The following comments are based on my experience as an Atlassian customer for many years before joining the Atlassian team. They don't necessarily reflect the official viewpoint or strategy of Atlassian.

One thing that's very apparent in software is that there's no "one size fits all" approach. What seems like an obvious missing feature to you is something that another administrator with the same license size as yours might say is needless. The diversity of requirements between companies and teams is actually what makes the marketplace so robust. "The most critical features for the most users" wind up in the product. Some things that some people might absolutely require to use Jira are provided by the marketplace. It's the product managers at Atlassian who conduct interviews, do research, and ultimately make the call on what makes a native feature.

In my role as an Atlassian administrator, the organization I worked for didn't do time tracking in Jira. I heard from people in other companies that they thought time tracking and reports were a native feature, because they'd always had it and everyone in their company logged time. Indeed, Tempo has consistently been in the top 3 selling apps on the Marketplace for, well, as long as I can remember. One might make the case that it should be a core part of Jira, but it wouldn't have been useful to the organization I admin'd for.

Nic mentions not de-incentivizing vendors. I'd say this isn't always the case - for example I recall a couple plugins providing canned responses before the actual product introduction of canned responses in Jira Service Desk. The marketplace options still have extended features, but "snippets" are a core part of service desks, so at least the minimum snippet functionality was added to the native product.

On the acquisition side, sometimes there are competing add-ons with similar featuresets. The acquisition of Good Software last year brought "Analytics for Confluence" under the native Atlassian umbrella.
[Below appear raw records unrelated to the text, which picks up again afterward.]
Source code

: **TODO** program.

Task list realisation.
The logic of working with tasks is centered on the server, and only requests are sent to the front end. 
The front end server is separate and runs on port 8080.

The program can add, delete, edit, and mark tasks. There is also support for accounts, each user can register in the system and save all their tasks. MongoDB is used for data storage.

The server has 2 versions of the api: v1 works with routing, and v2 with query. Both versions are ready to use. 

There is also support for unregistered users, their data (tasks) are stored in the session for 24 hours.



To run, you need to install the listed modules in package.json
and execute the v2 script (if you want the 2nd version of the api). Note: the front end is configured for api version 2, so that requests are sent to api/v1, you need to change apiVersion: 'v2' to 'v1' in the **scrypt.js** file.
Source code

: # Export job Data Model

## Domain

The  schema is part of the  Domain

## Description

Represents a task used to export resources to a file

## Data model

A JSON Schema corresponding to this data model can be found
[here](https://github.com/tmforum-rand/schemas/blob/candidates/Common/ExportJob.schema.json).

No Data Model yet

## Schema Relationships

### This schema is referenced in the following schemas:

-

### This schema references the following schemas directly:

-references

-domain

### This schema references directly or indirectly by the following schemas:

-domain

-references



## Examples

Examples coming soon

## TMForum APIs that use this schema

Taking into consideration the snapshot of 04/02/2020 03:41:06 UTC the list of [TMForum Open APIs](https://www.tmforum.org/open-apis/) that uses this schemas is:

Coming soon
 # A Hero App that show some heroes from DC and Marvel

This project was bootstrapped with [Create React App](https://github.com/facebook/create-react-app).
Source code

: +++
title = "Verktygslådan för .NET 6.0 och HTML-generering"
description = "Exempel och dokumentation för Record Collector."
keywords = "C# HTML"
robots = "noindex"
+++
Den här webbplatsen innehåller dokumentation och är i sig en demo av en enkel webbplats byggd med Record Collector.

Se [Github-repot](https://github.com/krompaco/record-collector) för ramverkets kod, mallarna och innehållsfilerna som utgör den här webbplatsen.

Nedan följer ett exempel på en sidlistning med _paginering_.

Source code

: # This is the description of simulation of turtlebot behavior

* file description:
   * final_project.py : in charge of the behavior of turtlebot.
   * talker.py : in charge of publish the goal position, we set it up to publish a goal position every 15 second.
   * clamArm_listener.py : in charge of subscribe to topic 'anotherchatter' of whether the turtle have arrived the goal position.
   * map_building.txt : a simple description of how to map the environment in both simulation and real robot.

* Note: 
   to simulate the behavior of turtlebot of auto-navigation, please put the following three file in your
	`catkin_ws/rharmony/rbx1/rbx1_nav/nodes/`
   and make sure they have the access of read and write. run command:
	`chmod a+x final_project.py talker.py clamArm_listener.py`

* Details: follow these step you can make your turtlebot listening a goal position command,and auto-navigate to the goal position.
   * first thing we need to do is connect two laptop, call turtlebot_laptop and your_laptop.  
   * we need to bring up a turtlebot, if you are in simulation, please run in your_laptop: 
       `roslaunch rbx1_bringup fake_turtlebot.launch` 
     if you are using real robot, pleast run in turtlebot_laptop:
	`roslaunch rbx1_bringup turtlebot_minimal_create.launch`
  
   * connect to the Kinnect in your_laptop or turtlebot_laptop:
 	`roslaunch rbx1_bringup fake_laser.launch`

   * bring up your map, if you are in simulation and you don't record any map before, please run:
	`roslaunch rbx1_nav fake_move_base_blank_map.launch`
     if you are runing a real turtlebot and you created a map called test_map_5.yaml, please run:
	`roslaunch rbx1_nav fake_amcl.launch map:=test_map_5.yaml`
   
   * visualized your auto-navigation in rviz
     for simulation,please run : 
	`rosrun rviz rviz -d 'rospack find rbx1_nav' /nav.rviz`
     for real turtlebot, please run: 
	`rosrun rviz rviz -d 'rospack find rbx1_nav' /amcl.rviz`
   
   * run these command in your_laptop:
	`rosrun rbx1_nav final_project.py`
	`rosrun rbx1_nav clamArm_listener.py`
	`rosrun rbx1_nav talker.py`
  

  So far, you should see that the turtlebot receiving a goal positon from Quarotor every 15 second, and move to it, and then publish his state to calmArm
Viewtracker is still available on the marketplace, despite those two fulfilling nearly the same role.

I'd like to examine some of your statements on native-adding the features you suggested:

Atlassian could add the missing features to make the product more desirable, cost effective, and stable for customers

  • more desirable - this may be in the eye of the beholder. I found as a customer that the robust marketplace offerings met the needs of my organization as they came up. The availability of many apps was actually a selling point for us vs. some other options which weren't as extendable.
  • cost effective - the cost of adding many features currently offered by the marketplace into the core product would increase the costs to develop and maintain the core offering, making the core offering more expensive. I won't go into a diatribe on this, other than making the comparison that a standard car "with all the options" still comes out slightly less expensive than the same company's luxury-badged option.
  • stable - with more features come less maintainability. Things like platform upgrades take longer to work through and test when there's more features to be tested. And in some cases, those features become "good enough" and don't receive any additional development resources. In the case of vendors, they don't make any money unless the add-on works well and people keep subscribing to it. I'd say this is significant incentive to keep the app working well and adding new features when it becomes apparent that users want them. It's surely possible to get an app from a less experienced vendor and have bugs sneak into releases, but that's more on the administrator to weigh which vendor they want to go with for a particular app. Careful selection for stability vs feature speed can be made for even apps on the marketplace.

Whew! I hope that adds some thoughts to the process. Again, these comments are based on my individual opinions as a former admin and not necessarily representative of Atlassian's official viewpoints.